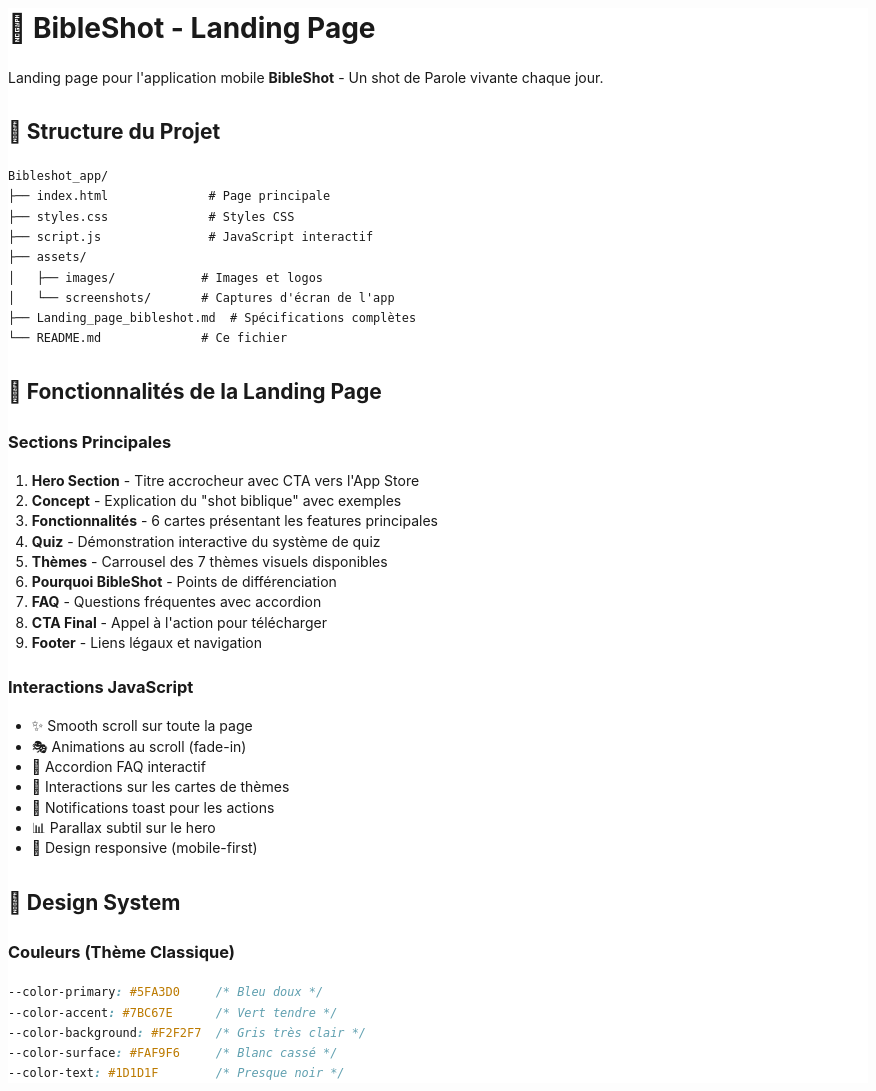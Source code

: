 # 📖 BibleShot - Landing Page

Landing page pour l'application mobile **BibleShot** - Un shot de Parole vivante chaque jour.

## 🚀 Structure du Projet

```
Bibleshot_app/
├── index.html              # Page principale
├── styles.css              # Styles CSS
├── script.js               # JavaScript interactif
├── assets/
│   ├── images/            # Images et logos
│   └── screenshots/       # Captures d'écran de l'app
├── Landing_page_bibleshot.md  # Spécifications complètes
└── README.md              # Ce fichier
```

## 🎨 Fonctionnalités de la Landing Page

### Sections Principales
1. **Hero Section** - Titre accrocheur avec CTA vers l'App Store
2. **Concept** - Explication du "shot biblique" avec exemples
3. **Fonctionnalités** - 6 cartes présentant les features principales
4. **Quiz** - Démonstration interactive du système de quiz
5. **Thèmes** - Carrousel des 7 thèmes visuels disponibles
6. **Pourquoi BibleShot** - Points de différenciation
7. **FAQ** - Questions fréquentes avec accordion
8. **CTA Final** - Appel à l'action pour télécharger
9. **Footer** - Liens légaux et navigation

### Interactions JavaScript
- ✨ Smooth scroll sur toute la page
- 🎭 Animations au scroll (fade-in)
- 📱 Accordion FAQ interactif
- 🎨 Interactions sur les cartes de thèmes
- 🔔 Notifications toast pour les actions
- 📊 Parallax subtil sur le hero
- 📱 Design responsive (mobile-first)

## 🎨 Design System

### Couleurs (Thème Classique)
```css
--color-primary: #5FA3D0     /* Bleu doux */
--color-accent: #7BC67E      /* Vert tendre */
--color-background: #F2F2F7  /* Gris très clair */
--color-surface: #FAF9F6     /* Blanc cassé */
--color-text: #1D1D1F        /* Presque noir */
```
* * *
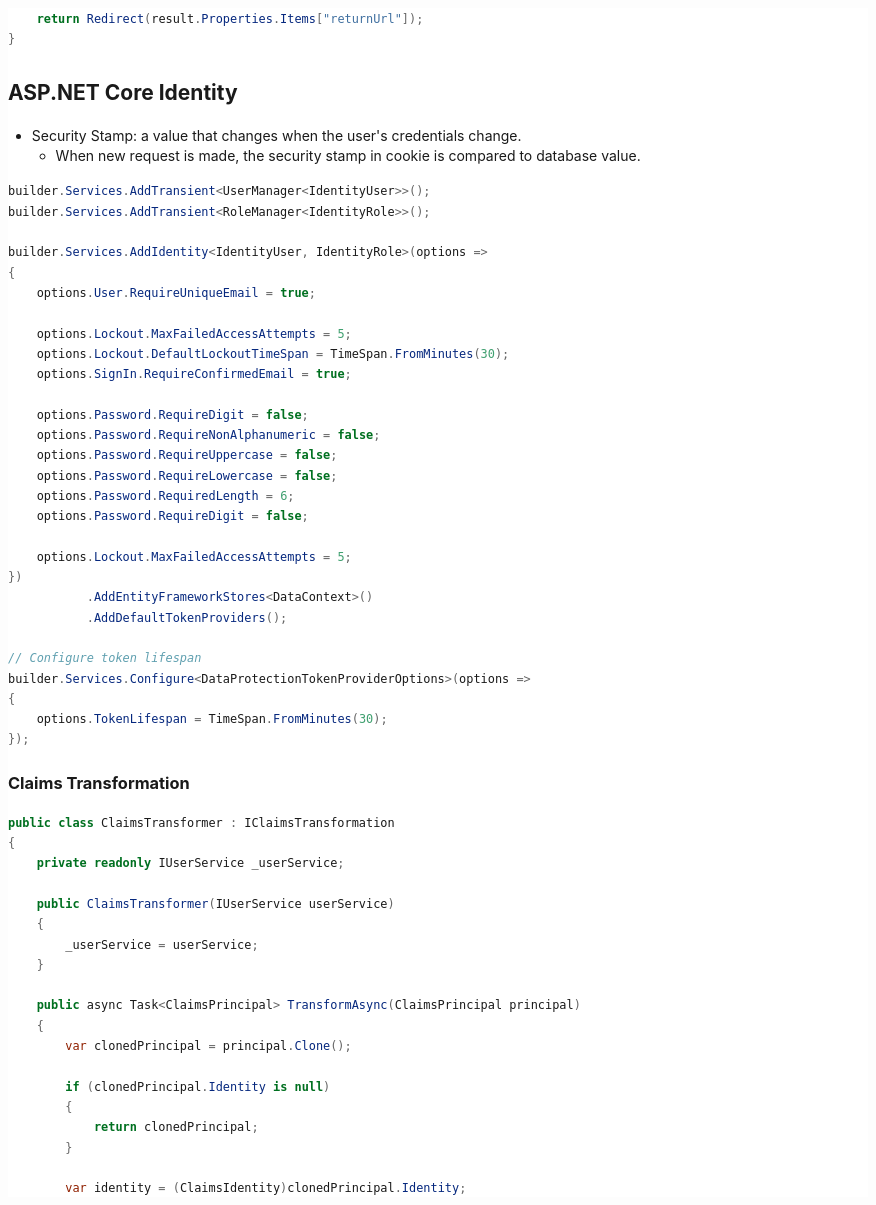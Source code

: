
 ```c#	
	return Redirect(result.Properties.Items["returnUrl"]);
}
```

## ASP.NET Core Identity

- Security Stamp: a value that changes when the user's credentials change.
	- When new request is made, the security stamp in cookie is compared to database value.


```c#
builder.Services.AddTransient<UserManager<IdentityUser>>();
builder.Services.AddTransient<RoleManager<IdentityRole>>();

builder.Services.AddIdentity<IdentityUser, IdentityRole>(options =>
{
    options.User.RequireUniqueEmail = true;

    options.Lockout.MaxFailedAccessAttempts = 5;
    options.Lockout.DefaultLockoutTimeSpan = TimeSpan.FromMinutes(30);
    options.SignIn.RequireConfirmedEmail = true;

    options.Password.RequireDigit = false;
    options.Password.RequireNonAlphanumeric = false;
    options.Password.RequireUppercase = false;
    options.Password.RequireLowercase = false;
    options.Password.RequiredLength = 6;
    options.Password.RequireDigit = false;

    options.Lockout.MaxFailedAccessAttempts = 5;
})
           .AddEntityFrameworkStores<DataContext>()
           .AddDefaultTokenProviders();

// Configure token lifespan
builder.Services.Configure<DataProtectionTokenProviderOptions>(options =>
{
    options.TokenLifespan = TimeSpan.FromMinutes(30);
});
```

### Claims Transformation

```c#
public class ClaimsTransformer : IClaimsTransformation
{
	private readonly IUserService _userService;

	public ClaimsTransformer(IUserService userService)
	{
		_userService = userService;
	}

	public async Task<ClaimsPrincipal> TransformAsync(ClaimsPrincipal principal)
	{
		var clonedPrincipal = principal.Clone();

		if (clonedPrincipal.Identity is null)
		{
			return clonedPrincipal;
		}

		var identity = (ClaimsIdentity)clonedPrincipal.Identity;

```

__WORK ITEM__. The answer is each line from the entries above in which the word "Fonctionnalités" occurs.

__YOUR SOLUTION__.
## 🎨 Fonctionnalités de la Landing Page
3. **Fonctionnalités** - 6 cartes présentant les features principales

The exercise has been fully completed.